• WHAT TO WORK ON
Determine how many lines of the data include the word "more", and write only that number.

Dataset items:

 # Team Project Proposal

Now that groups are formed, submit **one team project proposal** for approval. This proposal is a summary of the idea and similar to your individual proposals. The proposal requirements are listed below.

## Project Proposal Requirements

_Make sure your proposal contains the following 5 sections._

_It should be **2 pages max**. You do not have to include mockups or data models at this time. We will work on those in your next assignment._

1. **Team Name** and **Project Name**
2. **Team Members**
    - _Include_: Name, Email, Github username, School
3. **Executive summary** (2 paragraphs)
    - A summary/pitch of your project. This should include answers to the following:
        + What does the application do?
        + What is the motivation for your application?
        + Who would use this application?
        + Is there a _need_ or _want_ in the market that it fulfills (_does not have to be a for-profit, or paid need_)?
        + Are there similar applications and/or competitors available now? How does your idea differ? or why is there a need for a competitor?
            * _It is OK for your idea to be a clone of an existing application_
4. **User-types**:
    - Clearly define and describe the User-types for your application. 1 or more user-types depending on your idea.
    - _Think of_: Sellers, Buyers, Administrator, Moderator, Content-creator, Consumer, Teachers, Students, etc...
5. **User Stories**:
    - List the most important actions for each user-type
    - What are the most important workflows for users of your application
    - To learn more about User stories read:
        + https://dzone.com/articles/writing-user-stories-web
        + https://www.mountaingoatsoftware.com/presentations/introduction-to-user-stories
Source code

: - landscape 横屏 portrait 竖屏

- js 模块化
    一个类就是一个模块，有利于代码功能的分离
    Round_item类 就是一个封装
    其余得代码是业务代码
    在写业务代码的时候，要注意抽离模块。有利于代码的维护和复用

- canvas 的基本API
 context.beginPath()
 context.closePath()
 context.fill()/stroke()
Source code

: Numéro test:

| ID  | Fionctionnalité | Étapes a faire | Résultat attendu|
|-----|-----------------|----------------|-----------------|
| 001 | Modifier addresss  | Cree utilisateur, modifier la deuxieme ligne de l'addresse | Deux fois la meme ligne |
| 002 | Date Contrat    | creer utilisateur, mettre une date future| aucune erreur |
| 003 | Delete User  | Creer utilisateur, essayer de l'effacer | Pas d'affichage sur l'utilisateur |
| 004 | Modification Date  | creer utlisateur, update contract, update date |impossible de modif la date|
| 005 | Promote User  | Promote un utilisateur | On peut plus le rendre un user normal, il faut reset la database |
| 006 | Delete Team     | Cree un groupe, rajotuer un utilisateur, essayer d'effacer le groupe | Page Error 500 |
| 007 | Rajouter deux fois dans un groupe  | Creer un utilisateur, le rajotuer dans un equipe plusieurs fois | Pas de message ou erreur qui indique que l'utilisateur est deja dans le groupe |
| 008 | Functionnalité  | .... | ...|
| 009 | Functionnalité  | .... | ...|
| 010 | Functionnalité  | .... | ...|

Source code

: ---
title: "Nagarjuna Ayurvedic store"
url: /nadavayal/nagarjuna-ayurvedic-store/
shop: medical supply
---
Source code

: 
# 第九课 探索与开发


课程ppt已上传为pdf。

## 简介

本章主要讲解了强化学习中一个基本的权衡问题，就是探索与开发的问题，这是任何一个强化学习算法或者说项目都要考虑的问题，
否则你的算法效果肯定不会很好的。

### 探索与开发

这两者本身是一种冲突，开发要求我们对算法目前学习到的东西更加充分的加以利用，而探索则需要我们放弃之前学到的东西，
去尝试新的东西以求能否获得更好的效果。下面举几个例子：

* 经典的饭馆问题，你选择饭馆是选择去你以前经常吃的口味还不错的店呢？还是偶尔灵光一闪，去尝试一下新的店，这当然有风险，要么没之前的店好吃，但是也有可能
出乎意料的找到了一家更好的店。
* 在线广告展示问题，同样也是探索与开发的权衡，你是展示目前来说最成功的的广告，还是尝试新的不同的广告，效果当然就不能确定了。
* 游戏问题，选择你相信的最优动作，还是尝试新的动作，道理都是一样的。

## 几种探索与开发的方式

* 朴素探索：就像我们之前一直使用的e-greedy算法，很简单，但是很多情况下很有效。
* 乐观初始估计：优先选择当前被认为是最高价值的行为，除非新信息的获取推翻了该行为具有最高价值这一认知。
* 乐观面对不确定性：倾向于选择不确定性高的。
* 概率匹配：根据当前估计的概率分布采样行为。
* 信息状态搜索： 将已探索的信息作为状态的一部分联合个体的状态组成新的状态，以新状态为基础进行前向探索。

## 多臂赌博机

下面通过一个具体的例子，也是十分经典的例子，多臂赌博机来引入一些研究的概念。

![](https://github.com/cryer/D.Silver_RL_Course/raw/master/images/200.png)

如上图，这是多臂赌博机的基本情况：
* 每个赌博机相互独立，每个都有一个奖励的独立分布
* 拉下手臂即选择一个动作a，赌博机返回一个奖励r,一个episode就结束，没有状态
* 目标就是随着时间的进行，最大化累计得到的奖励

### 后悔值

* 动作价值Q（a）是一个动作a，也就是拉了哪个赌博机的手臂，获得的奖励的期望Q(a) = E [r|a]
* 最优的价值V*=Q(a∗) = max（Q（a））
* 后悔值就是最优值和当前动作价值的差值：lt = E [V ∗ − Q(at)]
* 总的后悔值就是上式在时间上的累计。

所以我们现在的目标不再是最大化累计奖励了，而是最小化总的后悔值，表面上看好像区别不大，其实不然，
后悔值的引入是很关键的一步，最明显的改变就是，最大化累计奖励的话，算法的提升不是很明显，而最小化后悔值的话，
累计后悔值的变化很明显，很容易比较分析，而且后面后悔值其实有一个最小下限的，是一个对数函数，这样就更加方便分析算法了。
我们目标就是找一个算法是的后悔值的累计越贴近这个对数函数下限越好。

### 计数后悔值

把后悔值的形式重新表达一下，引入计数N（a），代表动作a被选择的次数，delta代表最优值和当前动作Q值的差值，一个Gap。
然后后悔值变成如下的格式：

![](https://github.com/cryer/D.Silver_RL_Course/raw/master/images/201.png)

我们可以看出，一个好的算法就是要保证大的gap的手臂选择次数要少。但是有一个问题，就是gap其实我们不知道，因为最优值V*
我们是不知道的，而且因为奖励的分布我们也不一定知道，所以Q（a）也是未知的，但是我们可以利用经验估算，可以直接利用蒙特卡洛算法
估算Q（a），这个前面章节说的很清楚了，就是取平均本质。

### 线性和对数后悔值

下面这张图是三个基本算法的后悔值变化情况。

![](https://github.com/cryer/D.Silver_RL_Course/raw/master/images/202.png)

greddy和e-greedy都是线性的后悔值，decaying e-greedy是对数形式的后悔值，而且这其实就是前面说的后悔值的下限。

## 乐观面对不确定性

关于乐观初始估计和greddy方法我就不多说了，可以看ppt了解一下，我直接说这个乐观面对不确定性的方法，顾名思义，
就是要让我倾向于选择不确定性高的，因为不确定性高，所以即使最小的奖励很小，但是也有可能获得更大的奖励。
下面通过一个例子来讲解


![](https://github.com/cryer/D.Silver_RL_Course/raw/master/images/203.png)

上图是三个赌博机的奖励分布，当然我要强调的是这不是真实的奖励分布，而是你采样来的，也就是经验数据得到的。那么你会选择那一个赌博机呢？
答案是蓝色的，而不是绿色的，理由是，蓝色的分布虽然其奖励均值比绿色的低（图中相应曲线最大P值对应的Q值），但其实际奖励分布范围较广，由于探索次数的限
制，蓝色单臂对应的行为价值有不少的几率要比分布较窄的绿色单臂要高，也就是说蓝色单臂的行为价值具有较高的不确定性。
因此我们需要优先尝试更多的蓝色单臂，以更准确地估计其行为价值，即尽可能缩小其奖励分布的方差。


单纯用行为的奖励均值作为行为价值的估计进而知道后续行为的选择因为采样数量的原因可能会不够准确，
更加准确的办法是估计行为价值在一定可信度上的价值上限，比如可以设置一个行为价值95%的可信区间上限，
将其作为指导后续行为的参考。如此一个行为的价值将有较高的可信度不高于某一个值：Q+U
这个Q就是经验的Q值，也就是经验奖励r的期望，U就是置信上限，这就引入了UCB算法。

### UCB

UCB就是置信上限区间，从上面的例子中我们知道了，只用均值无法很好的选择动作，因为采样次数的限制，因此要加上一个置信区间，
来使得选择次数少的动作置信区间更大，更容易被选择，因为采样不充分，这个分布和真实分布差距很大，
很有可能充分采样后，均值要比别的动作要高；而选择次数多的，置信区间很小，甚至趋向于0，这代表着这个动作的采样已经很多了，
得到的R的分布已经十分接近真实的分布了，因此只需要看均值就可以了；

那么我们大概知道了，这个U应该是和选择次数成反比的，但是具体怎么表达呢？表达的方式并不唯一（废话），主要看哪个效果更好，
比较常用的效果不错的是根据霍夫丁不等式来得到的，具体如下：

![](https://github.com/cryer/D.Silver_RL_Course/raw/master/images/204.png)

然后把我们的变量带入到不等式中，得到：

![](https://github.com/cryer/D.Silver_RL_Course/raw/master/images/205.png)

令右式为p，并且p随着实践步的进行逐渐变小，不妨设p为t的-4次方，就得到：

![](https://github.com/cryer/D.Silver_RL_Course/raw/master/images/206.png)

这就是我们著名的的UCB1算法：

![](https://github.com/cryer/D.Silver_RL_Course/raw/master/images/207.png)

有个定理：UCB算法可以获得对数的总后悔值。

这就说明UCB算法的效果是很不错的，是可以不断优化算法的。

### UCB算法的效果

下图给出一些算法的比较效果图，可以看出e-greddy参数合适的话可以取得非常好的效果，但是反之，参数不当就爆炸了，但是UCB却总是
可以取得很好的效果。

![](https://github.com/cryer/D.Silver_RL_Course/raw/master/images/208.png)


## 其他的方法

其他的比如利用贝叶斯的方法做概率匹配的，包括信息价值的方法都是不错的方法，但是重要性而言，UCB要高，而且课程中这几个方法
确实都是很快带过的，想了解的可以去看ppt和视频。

• REPLY TO THE TASK
2